Widralino Widrallien

Parece que a crise económica e financeira que devasta o país, originária da baixa do preço do petróleo no mercado internacional, está corroer cada dia que passa os alicerces da maior empresa do país, os funcionários da Sonangol revelaram por meio de um grupo do WhatsApp, denominado "Não há papel higiénico", que a empresa que tem fornecido papel higiénico à petrolífera deixou de o fazer, por este motivo as casas de banho da Sonangol não têm papel higiénico, o que tem criado constrangimentos aos funcionários que são obrigados a levar de casa papel higiénico.

"Temos sempre de levar papel higiénico ao trabalho porque a nossa empresa tem dívidas com a empresa fornecedora de papel higiénico", contou um funcionário que preferiu não se identificar.

Os funcionários da Sonangol, acreditam que a falta de papel higiénico seja um novo jogo para que a empresa troque de fornecedora, já que actual foi contratada pela antiga direcção. 

De acordo ainda com os funcionários, os andares onde estão instalados os gabinetes dos consultores e da PCA, Isabel dos Santos, não foram afectados pelo corte de papel higiénico.

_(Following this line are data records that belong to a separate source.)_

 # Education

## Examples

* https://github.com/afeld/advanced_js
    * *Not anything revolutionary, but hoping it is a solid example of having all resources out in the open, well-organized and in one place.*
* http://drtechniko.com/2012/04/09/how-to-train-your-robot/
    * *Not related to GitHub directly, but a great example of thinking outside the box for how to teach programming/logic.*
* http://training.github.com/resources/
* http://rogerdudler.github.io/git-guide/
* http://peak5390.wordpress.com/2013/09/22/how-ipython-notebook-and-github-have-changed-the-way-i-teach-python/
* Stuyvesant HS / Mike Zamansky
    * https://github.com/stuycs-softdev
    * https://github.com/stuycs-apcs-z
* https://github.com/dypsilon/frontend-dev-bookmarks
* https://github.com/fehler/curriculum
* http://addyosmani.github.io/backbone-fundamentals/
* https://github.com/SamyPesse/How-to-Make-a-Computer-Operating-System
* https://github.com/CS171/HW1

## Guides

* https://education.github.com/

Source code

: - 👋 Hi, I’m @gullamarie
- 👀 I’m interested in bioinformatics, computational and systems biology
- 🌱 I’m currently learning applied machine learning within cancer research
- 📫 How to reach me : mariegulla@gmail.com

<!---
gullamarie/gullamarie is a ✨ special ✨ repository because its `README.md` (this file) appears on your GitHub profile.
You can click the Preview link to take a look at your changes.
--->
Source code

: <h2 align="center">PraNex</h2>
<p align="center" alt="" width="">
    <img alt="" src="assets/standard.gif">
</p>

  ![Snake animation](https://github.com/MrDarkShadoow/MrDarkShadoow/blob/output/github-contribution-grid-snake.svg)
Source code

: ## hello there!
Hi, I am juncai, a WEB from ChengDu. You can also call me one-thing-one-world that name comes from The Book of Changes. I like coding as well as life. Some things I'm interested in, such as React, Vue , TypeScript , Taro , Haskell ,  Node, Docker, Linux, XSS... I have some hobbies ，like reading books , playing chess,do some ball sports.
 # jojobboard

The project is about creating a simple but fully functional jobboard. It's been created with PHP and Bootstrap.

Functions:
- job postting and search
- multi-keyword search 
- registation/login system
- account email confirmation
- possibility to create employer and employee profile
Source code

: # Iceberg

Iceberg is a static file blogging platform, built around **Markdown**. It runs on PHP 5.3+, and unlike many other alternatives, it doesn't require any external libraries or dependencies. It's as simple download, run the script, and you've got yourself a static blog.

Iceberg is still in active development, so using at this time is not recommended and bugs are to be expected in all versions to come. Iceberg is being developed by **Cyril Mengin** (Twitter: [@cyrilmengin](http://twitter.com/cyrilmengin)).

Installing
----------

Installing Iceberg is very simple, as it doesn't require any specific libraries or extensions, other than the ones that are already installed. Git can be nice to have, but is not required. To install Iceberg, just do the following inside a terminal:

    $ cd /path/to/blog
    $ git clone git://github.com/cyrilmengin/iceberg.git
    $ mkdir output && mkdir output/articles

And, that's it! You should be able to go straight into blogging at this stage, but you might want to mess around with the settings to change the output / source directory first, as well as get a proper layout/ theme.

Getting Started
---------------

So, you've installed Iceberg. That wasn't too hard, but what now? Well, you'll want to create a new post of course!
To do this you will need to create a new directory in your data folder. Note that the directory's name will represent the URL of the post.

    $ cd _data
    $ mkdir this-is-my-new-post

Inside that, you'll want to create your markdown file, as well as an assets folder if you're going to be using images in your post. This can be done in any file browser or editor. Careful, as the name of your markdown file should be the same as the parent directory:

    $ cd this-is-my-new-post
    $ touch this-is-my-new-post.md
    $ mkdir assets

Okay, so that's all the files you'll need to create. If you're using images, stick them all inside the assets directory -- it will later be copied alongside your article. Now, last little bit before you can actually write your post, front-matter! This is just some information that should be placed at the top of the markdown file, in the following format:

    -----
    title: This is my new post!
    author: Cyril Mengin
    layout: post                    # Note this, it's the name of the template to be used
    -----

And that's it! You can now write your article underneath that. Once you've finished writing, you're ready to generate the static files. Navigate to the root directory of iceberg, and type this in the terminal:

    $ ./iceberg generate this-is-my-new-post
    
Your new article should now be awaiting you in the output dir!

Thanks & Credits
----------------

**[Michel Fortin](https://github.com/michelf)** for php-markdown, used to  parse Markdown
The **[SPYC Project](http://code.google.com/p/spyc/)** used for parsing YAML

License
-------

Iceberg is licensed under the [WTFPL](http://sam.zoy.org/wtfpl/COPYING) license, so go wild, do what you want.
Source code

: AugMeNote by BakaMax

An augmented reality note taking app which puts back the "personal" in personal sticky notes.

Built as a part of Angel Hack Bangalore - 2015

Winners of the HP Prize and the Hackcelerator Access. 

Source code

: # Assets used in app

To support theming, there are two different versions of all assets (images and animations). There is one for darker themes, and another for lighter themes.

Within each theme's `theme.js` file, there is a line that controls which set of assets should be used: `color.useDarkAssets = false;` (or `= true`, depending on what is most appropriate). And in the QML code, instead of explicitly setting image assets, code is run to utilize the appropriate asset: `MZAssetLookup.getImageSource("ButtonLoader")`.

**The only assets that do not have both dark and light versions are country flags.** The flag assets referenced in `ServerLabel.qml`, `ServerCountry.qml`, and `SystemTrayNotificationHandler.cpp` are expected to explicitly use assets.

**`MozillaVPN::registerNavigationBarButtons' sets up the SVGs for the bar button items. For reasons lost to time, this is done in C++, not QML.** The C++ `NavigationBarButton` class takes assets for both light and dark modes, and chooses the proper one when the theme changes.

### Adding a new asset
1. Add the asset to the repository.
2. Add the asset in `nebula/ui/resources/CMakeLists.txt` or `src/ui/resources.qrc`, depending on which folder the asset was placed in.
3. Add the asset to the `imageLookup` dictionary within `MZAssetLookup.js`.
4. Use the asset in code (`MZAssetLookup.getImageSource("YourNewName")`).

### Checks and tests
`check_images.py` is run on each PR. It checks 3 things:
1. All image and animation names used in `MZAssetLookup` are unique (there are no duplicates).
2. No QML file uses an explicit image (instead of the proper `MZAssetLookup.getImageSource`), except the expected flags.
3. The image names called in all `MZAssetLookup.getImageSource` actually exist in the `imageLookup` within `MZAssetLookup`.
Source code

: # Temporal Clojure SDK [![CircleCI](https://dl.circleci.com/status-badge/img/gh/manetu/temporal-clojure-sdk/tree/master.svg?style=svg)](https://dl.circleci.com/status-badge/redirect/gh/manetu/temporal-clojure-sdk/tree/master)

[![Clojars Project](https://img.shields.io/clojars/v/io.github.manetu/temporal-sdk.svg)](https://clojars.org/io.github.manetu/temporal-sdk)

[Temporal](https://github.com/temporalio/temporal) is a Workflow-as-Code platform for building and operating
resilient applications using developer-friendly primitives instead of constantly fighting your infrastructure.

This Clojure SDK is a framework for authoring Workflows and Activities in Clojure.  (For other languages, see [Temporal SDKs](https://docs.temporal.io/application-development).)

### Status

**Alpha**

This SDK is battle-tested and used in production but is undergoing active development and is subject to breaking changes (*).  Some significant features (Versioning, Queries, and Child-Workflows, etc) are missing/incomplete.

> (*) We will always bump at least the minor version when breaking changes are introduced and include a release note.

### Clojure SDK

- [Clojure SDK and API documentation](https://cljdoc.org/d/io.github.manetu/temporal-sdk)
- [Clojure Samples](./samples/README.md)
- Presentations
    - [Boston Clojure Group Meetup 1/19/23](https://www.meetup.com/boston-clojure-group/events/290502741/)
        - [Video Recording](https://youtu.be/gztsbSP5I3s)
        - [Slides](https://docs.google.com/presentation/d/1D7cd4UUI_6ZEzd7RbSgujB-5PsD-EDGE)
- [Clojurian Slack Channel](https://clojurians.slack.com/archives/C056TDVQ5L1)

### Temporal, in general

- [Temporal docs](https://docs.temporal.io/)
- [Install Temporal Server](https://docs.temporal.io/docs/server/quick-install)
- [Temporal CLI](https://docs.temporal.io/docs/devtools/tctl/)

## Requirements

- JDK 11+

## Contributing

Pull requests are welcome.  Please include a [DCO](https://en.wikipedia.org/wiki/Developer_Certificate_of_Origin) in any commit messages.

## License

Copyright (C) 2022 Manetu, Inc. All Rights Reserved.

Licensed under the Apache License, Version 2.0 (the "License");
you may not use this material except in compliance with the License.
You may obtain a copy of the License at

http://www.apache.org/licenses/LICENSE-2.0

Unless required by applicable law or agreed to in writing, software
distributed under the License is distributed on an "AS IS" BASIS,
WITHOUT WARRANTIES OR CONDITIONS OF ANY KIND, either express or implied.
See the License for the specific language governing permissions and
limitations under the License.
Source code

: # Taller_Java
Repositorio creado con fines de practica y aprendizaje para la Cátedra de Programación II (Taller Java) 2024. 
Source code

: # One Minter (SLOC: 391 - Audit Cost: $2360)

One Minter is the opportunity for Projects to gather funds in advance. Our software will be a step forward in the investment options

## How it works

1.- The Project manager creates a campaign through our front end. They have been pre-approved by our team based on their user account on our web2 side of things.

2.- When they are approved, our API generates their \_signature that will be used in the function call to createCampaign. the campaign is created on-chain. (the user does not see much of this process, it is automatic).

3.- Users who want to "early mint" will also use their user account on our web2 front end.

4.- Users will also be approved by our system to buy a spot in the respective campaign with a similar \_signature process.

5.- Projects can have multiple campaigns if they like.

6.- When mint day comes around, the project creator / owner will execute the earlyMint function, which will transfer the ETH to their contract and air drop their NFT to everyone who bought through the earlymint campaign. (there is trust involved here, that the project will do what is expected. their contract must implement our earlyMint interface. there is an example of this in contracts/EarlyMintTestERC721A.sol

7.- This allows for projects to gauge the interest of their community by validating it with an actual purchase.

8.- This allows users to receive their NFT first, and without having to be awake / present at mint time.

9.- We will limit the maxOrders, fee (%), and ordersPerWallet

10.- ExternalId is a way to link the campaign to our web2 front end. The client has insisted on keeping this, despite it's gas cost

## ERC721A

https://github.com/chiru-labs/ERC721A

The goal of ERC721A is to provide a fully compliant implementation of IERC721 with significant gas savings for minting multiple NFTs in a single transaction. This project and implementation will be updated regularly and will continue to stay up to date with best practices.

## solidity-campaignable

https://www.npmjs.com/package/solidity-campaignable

Como confirmou sob anonimato uma funcionária, "acho que é uma estratégia da direcção para afastar a fornecedora contratada pela antiga direcção, porque nas casas de banho dos chefes há papel higiénico", fez saber.

 Um cenário que evidencia o quanto está ficar cada vez mais frágil os alicerces da Sonangol.

Um estudo feito no ano passado, dava conta que a Sonangol é a maior empresa existente no país e a que melhor paga os seus funcionários.